Ensuring Fairness in AI-Assisted Hiring: Lessons Learned from the NYC Bias Audit Law
20/11/2024
16 MIN READ /
As businesses increasingly leverage AI for streamlined recruitment due to its ability to quickly sift
through vast applicant pools, a clear-eyed view of fairness is essential. The New York City’s Bias Audit
Law is an unprecedented regulation that fosters fairness by mandating bias audits in AI-assisted hiring
tools. Also known as Local Law 144, it marks a crucial step towards ensuring AI doesn’t reinforce
societal biases. Instead, it upholds equitable hiring standards, enabling companies to build trustworthy
hiring practices that benefit business goals and social equity. However, ensuring fairness in AI-assisted
hiring requires businesses to address specific testing considerations. Going beyond “tick-the-box”
compliance so as to enhance business benefits entails know-how and advanced AI testing capabilities.
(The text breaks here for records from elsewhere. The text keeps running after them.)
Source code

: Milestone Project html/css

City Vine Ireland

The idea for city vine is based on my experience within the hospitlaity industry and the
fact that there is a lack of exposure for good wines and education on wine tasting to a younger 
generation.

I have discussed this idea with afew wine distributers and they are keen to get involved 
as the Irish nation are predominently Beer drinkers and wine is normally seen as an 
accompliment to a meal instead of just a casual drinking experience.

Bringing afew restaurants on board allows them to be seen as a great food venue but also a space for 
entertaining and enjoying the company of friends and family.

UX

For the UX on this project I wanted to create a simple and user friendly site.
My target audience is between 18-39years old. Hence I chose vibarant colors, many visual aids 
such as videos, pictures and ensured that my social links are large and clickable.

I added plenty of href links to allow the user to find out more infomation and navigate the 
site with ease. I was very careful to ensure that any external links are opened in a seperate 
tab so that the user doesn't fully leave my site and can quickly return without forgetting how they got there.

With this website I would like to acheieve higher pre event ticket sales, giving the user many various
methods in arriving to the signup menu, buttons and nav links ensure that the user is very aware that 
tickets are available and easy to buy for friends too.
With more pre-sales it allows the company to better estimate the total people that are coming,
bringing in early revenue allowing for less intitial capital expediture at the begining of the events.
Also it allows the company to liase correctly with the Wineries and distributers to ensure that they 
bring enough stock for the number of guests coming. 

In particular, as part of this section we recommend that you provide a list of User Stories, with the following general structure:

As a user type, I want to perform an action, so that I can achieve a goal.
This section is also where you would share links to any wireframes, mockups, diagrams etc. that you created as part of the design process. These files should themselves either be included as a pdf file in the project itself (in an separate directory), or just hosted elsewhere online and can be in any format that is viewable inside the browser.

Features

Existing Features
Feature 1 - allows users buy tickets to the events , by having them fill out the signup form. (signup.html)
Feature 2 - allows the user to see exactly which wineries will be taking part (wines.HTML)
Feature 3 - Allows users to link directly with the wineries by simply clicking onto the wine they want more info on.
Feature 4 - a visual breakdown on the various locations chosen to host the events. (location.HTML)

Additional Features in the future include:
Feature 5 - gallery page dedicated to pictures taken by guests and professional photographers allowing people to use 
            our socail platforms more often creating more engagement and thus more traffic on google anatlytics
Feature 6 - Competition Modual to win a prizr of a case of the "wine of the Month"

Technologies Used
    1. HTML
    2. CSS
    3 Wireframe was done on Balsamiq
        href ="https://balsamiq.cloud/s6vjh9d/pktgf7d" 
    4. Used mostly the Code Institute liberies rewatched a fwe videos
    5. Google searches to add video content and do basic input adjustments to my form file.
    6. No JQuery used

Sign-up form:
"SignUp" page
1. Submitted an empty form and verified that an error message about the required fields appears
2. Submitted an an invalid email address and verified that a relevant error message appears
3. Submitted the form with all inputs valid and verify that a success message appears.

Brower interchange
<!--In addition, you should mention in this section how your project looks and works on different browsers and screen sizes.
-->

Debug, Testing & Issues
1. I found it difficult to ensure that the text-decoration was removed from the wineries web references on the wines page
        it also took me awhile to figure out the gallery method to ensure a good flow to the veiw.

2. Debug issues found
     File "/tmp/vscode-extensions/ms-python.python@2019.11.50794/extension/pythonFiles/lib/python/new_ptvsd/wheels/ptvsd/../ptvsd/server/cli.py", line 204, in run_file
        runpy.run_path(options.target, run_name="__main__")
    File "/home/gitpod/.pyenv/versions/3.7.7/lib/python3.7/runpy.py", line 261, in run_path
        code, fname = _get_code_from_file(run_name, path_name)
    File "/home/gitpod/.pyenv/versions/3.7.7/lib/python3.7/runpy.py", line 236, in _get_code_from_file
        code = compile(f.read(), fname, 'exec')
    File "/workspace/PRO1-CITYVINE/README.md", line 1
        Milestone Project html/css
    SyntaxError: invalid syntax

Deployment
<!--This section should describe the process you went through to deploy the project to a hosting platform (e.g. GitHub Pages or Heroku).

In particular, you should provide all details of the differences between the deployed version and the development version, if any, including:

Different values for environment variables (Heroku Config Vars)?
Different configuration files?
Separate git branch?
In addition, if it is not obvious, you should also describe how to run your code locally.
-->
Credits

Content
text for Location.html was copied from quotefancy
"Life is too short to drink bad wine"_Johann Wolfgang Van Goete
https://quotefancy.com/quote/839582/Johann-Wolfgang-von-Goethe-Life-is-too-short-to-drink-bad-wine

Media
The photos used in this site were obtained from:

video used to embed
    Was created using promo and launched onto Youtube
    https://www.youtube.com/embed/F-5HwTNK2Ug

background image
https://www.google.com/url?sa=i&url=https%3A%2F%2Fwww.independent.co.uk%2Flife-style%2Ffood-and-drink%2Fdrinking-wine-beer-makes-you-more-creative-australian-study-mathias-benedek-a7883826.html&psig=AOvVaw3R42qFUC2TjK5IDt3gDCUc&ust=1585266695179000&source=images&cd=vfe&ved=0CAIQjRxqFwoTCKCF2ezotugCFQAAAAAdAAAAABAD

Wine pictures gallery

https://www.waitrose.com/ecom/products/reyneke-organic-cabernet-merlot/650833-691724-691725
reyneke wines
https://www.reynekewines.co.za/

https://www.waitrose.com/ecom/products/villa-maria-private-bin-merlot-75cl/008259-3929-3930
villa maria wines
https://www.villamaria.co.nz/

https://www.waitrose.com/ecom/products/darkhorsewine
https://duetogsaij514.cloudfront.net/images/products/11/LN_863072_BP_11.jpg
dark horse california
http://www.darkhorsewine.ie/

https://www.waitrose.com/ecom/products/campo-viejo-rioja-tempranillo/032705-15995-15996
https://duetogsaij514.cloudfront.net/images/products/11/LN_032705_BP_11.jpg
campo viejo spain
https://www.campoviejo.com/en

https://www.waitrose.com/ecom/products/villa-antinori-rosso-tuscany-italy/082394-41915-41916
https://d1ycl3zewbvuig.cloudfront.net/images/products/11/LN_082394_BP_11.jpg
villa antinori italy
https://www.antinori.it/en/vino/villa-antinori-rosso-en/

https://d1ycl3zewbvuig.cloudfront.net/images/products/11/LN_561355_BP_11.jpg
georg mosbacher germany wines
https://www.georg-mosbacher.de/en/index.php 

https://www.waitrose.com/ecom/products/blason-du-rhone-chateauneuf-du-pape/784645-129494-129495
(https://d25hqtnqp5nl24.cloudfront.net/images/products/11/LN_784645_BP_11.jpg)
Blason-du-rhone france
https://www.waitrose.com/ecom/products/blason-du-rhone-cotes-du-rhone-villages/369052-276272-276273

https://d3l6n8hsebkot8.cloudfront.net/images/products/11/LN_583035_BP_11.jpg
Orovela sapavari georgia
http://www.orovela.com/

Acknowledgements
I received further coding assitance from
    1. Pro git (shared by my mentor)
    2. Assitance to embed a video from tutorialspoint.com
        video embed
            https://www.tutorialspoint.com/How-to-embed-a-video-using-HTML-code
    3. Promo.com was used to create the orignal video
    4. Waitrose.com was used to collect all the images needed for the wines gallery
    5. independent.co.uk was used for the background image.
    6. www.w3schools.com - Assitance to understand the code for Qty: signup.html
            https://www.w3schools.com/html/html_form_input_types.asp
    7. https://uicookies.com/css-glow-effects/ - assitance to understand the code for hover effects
The Necessity for Fairness in AI-Assisted Hiring
AI-assisted hiring tools may be affected by inherent biases and a lack of fairness when considering demographics. Common AI biases include historical data bias, where past hiring patterns influence AI models, and algorithmic bias, where improperly tested algorithms lead to unintended skewed outcomes. On the other hand, demographic unfairness may disadvantage certain groups, such as those of a specific age, gender, or racial or socioeconomic background, unintentionally excluding qualified candidates.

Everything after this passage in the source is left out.